I'm so jealous I got 2 inches of ice on my lakes and going to wait till monday


Posted using Outdoor Hub Campfire


----------



## fishslim (Apr 28, 2005)

Hey Quackpot please give some idea to your location i would bet long island area. Otherwise there are going to be some very wet people today or tomorrow thinking lake has 3 or 4" of ice. Was there last night and blackhawk just froze over and moundwood had at most a inch of good ice except at ramp where duck hunters took boat up river and channel. Fished open water at dock last night got one small fish on jerk bait. Be safe and smart guys let it thicken up.


----------



## quackpot (May 17, 2009)

I was at the first pull off at long island. Sorry for the delay my phone was dead. Was there about three hours and thru back about ten smaller gills keep six and a perch. Man was it good being out. The wax worms I had have been in the truck a month. Heading back with fresh bait in the morning. 

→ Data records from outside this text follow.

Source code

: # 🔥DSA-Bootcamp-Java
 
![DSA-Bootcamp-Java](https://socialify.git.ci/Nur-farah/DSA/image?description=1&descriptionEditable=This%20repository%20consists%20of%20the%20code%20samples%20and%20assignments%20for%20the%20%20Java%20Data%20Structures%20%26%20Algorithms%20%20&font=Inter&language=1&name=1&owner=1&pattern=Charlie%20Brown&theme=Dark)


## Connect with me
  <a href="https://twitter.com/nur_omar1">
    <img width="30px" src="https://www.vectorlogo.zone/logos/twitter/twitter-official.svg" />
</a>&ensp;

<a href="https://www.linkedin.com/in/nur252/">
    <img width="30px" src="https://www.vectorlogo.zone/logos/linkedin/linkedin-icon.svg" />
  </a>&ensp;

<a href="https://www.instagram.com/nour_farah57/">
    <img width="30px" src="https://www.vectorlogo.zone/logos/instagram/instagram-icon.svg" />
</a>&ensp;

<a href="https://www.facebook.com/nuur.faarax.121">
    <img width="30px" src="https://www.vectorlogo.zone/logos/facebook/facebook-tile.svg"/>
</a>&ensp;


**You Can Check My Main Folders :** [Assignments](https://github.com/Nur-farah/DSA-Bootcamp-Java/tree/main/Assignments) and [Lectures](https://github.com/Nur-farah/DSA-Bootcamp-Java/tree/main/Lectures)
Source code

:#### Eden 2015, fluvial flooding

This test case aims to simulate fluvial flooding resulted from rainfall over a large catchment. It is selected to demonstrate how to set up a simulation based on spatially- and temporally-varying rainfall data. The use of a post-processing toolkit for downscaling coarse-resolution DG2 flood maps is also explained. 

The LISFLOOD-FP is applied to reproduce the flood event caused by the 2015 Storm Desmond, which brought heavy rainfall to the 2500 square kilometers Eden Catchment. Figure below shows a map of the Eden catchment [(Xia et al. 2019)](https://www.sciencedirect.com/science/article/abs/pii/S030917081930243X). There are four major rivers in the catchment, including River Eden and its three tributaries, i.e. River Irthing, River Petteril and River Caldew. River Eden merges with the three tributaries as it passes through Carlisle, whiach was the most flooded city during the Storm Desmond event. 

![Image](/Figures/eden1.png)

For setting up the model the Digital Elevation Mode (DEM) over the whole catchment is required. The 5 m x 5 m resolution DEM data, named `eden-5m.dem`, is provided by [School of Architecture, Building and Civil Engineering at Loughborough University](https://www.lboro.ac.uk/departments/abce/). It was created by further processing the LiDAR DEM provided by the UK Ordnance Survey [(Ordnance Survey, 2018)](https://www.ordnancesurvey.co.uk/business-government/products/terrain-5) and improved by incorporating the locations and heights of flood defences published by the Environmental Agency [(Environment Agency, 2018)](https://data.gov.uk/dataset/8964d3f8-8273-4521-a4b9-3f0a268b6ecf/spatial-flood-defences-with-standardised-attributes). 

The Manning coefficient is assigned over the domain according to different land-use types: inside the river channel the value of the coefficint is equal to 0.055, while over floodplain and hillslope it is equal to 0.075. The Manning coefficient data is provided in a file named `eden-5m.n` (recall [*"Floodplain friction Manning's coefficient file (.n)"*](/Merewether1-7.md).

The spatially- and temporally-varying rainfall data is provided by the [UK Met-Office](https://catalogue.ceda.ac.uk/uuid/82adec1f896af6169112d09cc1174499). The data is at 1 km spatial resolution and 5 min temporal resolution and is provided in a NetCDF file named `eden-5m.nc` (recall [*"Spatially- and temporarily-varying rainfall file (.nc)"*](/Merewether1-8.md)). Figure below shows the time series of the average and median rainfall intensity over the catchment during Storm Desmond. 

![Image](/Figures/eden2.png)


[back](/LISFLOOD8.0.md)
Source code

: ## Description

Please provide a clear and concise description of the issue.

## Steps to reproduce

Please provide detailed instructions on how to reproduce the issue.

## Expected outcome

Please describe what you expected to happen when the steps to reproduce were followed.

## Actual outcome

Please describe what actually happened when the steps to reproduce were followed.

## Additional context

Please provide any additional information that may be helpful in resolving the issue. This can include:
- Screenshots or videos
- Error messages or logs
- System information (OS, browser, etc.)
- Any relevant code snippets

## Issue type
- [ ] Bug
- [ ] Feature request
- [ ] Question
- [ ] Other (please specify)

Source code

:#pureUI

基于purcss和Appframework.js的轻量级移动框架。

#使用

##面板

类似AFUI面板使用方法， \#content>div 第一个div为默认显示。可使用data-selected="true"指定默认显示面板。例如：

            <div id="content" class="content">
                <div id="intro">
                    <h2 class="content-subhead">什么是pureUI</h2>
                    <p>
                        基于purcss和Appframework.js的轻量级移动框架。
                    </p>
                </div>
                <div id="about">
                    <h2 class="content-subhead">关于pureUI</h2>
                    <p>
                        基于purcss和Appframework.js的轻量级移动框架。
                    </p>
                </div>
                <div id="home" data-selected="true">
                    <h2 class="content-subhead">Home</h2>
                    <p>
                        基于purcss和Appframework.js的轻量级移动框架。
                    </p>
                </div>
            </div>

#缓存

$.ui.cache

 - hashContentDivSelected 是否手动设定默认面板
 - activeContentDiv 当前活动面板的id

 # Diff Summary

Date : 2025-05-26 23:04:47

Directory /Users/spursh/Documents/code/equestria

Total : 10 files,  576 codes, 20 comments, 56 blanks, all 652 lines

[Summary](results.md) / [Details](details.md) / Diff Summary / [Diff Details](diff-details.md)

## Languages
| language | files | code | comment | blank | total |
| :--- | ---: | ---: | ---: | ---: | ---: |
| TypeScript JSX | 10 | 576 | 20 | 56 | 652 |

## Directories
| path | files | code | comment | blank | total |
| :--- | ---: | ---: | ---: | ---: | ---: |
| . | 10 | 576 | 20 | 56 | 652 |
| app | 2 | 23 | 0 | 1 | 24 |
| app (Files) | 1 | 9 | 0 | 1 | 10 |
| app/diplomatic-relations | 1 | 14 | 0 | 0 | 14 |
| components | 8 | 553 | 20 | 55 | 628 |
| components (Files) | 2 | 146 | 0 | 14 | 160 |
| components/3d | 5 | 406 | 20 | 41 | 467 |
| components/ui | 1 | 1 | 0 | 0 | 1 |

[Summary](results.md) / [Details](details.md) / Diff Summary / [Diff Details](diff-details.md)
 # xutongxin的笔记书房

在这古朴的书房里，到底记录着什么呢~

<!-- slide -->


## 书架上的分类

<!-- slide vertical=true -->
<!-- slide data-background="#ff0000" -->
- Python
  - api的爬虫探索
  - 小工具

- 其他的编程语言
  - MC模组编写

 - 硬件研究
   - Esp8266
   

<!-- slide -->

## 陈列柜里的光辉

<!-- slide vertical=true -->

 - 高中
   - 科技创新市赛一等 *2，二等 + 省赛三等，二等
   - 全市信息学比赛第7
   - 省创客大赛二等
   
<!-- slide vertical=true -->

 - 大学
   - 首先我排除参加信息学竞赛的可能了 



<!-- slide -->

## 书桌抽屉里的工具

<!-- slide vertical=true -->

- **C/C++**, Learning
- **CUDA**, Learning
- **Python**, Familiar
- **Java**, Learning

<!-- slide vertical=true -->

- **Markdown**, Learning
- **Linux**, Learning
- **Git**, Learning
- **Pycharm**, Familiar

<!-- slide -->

Outdoor Hub mobile, the outdoor information engine


----------



## quackpot (May 17, 2009)

Anyone going out use caution. I was using my spud bar all the way. There is a soft area to go around. I was fishing 41/2' of water just to the left when you walk out. I had my picks ready just in case. 

Outdoor Hub mobile, the outdoor information engine


----------



## fishintechnician (Jul 20, 2007)

Very incourageing!!! lookin forward to wed


----------



## firefish532 (Dec 12, 2011)

hey quack what do you drive I will be there in the morning and would like to go out with someone that has a spud


----------



## quackpot (May 17, 2009)

Silver Chevy with eyes and perch on the back glass. Hope they like new bait. 

Outdoor Hub mobile, the outdoor information engine


----------



## quackpot (May 17, 2009)

Firefish I'll do you one better. Found my old spud bar in the shed. When I see you tomorrow it's yours. The only catch is use it to be safe. What do you drive. 

Outdoor Hub mobile, the outdoor information engine


----------



## quackpot (May 17, 2009)

Went back today and a few keeper gills and a perch. Lots of little ones biting. If anyone goes be careful, I started my day with a wet foot. After a sock change it was time. Please follow the path. A guy tried to walk straight out today and went in. He got out ok but wet, three other guys walked across the same spot and was fine. 

Outdoor Hub mobile, the outdoor information engine


----------



## Perchy101 (Apr 14, 2004)

Everyone just needs to settle down for a few days...... Ice is coming... It should arrive by the end of the week....

SAFE ICE!!


----------



## Carpman (May 18, 2005)

Not good.......get one post of ice somewhere and look what happens, people fall in. They are so used to getting spoon fed on this site that they don't think about all the factors that play when gambling with ice. 

Cudos to Quackpot for getting out the right way, good job pulling some fish too. Now if only we could teach the other 517 sheep that viewed this thread the same thing.


----------



## MassillonBuckeye (May 3, 2010)

quackpot said:


> Went back today and a few keeper gills and a perch. Lots of little ones biting. If anyone goes be careful, I started my day with a wet foot. After a sock change it was time. Please follow the path. A guy tried to walk straight out today and went in. He got out ok but wet, three other guys walked across the same spot and was fine.
> 
> Outdoor Hub mobile, the outdoor information engine


Oh dear.. That didn't take long!


----------



## Lundy (Apr 5, 2004)

Carpman said:


> Not good.......get one post of ice somewhere and look what happens, people fall in. They are so used to getting spoon fed on this site that they don't think about all the factors that play when gambling with ice.
> 
> Cudos to Quackpot for getting out the right way, good job pulling some fish too. Now if only we could teach the other 517 sheep that viewed this thread the same thing.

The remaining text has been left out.